Saved data entries:
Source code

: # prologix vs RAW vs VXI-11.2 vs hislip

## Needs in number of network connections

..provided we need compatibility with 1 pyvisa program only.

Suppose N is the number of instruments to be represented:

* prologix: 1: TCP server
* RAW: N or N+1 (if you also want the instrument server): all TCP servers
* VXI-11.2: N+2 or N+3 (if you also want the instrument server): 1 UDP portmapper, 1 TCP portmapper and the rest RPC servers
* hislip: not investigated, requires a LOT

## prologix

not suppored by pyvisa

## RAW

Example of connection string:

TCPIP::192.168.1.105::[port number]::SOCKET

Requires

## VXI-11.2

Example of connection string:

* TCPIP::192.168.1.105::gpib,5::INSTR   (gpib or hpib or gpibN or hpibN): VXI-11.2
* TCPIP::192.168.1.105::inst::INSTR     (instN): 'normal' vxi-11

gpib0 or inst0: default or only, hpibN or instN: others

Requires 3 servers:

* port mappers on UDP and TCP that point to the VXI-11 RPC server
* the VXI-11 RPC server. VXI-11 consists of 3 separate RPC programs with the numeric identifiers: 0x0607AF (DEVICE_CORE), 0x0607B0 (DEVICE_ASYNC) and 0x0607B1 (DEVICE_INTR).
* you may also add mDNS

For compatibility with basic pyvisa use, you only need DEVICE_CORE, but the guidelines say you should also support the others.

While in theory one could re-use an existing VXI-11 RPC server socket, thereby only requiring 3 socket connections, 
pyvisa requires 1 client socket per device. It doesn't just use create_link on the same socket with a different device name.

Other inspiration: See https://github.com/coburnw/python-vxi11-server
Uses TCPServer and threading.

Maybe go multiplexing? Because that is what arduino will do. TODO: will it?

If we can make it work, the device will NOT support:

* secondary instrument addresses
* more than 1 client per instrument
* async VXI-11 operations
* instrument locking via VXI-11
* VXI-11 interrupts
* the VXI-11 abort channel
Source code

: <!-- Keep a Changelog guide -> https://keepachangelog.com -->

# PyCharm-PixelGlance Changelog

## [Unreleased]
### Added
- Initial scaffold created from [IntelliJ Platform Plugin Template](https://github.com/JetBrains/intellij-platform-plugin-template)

* * *

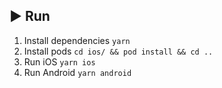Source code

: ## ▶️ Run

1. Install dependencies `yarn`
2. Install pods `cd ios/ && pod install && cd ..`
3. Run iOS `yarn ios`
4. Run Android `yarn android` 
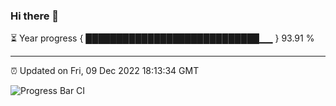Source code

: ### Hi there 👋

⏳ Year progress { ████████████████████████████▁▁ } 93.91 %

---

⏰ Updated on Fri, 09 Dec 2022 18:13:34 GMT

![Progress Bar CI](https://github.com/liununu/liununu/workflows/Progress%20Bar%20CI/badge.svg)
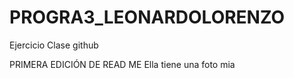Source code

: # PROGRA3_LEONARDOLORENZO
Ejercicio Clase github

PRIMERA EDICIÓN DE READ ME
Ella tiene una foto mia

Prompt. Start with the line above that contains "## VXI-11.2" and end with the line that contains "client per instrument". Write out those lines exactly, and only those.

Result of this task.
## VXI-11.2

Example of connection string:

* TCPIP::192.168.1.105::gpib,5::INSTR   (gpib or hpib or gpibN or hpibN): VXI-11.2
* TCPIP::192.168.1.105::inst::INSTR     (instN): 'normal' vxi-11

gpib0 or inst0: default or only, hpibN or instN: others

Requires 3 servers:

* port mappers on UDP and TCP that point to the VXI-11 RPC server
* the VXI-11 RPC server. VXI-11 consists of 3 separate RPC programs with the numeric identifiers: 0x0607AF (DEVICE_CORE), 0x0607B0 (DEVICE_ASYNC) and 0x0607B1 (DEVICE_INTR).
* you may also add mDNS

For compatibility with basic pyvisa use, you only need DEVICE_CORE, but the guidelines say you should also support the others.

While in theory one could re-use an existing VXI-11 RPC server socket, thereby only requiring 3 socket connections, 
pyvisa requires 1 client socket per device. It doesn't just use create_link on the same socket with a different device name.

Other inspiration: See https://github.com/coburnw/python-vxi11-server
Uses TCPServer and threading.

Maybe go multiplexing? Because that is what arduino will do. TODO: will it?

If we can make it work, the device will NOT support:

* secondary instrument addresses
* more than 1 client per instrument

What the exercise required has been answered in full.